INFORMATION SHOWN section start
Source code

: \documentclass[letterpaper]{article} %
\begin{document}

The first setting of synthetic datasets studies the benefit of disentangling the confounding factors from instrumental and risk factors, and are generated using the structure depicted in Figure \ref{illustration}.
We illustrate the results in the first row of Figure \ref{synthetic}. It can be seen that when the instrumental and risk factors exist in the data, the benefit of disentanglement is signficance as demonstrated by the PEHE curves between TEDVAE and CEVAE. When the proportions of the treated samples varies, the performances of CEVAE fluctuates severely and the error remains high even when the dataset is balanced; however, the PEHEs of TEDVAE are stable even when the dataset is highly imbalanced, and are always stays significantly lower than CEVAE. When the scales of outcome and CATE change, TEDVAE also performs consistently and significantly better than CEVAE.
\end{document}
INFORMATION SHOWN section end
From the line holding "We illustrate the" down to the last line of the records above, restate each line exactly as written.

We illustrate the results in the first row of Figure \ref{synthetic}. It can be seen that when the instrumental and risk factors exist in the data, the benefit of disentanglement is signficance as demonstrated by the PEHE curves between TEDVAE and CEVAE. When the proportions of the treated samples varies, the performances of CEVAE fluctuates severely and the error remains high even when the dataset is balanced; however, the PEHEs of TEDVAE are stable even when the dataset is highly imbalanced, and are always stays significantly lower than CEVAE. When the scales of outcome and CATE change, TEDVAE also performs consistently and significantly better than CEVAE.
\end{document}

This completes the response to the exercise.